As he was speaking, molten metal was being poured into molds near the back of Jean Bart 2, and then the searchlights on Tirpitz 2 came to life.
"Oh good," Finch said, "The fusion plant is complete. Come one, let's go aboard and I'll show you around. Because it's the one in the middle, that's where they've run the electrical cables for you to hold so you can transport all three at once."
"I can't fit in any narrow slot," Zap argued.
"No need," Finch replied, "The ships are mostly unchanged from the original blueprints. We added the slots for the M.A. units, since that's how they preferred to operate. I also swapped out the old boilers for a fusion plant, added some air defense - lasers, plus small and medium railguns - better radar, and some other stuff, like composite armor, but for the most part the design is unchanged, since I'm too busy to make many alterations, and the machines have no creativity at all."
"They think for themselves, but have no creativity?" Zap asked.
"Yep. Those are two different things." Captain Finch said. "They can make decisions, choose their own goals, and stuff like that. And they can mimic creativity, to a degree, by mixing existing stuff together so it looks like new stuff. But that's it. And they are alien in weird unexpected ways - for example, most of them haven't installed any speakers and so cannot imitate speech. They could, but choose not to, since they see talking to us as a complete waste of time. Spokesman Unit is seen as mildly insane for being willing to talk to us. I think he does it as a way of jockeying for position and gaining power. Those nearest power - me in this case, since I give their orders - can often wield some of that power."

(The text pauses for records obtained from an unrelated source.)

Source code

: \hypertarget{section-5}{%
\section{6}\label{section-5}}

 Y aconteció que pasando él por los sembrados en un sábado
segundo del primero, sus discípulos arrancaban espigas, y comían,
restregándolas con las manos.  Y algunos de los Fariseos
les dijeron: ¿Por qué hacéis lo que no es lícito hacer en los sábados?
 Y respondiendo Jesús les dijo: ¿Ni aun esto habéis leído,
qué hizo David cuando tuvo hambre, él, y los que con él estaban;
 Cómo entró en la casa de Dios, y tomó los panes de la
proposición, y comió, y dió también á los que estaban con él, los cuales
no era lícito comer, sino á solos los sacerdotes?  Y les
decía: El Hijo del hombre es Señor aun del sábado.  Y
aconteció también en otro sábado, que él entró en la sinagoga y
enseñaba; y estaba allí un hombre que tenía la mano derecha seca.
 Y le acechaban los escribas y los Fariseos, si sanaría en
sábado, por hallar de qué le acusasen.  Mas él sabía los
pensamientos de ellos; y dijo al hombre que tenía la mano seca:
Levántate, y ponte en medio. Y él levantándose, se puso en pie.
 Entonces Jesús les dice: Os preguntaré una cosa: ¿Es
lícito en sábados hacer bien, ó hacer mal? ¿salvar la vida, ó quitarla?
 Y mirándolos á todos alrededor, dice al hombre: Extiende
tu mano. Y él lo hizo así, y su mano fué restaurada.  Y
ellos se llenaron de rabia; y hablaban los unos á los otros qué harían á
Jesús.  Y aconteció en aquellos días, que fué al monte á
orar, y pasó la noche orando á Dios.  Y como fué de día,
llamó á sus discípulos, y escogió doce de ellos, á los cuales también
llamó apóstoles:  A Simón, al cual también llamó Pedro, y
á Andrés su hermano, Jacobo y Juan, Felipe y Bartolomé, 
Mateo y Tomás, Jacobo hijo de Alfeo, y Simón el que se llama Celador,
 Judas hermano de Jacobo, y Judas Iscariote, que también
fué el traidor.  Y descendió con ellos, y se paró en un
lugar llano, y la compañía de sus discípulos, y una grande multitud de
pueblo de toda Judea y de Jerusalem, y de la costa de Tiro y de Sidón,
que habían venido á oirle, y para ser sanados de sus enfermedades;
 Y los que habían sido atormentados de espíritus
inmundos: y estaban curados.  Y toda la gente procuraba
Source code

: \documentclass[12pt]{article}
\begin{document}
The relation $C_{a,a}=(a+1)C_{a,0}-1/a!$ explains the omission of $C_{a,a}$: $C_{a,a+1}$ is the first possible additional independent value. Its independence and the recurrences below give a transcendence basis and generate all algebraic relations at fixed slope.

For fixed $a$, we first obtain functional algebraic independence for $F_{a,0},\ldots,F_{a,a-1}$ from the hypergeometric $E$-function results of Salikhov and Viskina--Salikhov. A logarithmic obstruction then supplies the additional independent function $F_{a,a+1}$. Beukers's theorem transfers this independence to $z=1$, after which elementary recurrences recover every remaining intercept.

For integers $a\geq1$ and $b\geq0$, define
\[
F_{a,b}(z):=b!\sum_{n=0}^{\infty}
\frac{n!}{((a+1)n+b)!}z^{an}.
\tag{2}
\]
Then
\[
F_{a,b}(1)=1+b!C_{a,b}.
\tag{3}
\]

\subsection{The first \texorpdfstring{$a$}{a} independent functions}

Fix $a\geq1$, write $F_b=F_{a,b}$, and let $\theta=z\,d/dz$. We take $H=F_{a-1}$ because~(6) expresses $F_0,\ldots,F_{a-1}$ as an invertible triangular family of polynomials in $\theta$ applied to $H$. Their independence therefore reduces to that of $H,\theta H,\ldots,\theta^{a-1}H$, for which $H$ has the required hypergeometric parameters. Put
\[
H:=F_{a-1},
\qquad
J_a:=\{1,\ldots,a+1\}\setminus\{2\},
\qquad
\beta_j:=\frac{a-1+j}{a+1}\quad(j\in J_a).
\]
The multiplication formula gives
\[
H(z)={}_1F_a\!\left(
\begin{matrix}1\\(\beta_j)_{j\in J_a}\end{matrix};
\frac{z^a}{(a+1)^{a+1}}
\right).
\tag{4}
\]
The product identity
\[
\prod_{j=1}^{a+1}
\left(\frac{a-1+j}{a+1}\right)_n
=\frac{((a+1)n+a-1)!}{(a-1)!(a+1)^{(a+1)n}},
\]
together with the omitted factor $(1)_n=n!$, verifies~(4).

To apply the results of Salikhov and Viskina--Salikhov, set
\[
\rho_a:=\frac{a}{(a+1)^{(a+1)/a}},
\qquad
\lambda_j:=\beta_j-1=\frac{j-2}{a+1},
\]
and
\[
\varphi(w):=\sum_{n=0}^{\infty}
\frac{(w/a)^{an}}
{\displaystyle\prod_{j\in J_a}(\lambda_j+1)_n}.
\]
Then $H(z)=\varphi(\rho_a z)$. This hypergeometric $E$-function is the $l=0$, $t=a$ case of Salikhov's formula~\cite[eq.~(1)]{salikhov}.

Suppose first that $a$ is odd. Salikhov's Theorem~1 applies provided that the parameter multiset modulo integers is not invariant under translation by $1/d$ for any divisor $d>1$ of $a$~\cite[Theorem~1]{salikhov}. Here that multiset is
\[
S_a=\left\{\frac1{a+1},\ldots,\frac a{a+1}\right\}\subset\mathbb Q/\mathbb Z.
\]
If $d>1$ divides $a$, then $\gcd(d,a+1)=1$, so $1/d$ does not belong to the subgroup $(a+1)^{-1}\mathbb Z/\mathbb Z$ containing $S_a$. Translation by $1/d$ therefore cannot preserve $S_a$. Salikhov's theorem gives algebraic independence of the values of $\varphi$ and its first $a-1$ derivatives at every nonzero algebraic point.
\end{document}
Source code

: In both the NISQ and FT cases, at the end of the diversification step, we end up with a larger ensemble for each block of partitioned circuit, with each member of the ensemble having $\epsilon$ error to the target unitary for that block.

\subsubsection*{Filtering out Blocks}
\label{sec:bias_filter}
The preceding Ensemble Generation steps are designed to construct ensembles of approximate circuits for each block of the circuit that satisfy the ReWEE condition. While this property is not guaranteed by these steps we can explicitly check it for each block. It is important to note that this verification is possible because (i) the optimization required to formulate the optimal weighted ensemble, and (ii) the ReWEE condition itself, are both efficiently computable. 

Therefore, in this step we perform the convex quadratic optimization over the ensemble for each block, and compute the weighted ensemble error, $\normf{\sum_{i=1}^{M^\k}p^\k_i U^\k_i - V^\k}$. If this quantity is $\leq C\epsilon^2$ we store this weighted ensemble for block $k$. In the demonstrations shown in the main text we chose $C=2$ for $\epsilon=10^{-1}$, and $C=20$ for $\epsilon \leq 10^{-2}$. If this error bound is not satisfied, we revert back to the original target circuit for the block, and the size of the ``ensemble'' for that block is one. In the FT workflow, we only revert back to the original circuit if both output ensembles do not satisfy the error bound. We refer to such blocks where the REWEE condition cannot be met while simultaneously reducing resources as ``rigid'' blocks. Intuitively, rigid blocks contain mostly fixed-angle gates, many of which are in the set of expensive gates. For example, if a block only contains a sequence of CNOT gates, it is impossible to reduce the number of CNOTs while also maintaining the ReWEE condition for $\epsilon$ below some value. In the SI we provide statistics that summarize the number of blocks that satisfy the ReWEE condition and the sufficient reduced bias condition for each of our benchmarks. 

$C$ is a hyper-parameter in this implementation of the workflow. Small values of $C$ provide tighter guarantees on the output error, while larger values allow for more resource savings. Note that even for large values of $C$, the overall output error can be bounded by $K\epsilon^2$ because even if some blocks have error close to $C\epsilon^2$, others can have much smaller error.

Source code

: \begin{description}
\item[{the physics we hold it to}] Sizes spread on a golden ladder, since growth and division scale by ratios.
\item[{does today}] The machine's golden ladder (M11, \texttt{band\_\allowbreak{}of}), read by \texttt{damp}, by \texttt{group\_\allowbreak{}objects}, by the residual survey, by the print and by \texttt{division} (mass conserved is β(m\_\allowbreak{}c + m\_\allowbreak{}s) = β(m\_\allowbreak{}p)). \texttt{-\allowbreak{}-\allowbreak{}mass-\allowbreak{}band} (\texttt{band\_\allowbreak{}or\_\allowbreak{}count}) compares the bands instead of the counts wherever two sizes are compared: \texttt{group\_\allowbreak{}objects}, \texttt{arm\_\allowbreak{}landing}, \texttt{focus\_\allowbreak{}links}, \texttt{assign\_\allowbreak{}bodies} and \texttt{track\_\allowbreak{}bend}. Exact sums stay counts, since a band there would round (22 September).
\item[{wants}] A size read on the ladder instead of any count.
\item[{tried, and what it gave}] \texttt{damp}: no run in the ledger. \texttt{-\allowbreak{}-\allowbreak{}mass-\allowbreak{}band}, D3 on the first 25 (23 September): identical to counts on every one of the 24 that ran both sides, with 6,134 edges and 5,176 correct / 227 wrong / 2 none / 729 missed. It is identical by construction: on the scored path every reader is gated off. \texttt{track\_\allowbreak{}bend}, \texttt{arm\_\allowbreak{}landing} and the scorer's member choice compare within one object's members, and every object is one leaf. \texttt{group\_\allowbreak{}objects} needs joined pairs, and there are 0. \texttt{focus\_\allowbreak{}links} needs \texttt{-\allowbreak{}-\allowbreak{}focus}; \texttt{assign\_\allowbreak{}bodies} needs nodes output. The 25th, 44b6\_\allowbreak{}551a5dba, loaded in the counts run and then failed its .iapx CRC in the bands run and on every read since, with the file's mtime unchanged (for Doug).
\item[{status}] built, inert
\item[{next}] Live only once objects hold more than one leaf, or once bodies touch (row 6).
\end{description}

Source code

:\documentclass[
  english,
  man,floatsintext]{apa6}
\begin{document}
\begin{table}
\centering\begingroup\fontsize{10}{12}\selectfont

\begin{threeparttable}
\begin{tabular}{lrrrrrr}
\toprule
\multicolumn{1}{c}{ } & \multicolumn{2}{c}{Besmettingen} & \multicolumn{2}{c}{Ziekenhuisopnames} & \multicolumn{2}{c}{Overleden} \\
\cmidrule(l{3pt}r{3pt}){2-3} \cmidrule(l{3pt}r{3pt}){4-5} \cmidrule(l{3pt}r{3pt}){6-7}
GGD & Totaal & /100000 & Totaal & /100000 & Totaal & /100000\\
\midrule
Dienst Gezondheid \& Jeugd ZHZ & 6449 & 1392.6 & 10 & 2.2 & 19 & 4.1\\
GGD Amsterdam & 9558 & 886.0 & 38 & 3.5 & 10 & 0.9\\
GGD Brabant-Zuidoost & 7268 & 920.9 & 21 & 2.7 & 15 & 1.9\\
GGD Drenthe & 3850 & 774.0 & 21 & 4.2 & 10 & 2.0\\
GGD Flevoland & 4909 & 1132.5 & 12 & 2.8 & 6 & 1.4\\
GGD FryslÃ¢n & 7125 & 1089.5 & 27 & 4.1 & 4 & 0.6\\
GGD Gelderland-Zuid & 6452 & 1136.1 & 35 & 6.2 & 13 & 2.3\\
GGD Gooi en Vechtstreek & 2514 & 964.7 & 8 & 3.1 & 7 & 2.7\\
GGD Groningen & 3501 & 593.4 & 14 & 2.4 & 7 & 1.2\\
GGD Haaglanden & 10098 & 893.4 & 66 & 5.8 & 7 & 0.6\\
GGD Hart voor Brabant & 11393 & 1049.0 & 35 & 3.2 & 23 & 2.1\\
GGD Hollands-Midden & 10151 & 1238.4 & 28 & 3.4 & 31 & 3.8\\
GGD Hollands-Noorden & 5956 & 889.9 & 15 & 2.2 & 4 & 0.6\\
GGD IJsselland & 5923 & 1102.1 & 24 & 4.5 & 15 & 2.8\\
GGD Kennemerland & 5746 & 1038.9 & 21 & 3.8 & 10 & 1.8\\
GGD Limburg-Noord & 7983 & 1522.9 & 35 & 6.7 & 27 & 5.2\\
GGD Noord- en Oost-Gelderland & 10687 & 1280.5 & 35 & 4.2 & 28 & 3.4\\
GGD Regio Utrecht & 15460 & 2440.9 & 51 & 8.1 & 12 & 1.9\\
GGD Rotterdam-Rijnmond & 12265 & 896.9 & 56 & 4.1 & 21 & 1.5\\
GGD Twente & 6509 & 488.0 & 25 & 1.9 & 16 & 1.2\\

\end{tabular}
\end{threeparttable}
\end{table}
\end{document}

Spokesman Unit Six, still following them, did not comment.
As they walked up the gangplank to the deck of Tirpitz 2, the roof of the cavern flickered red and orange in the reflected light from all the molten metal being poured and molded at Jean Bart 2's rear.
"So," Zap asked, "Why battleships, and why three different kinds? Or was it supposed to be four - I saw an empty spot that looked like it was for a fourth ship?"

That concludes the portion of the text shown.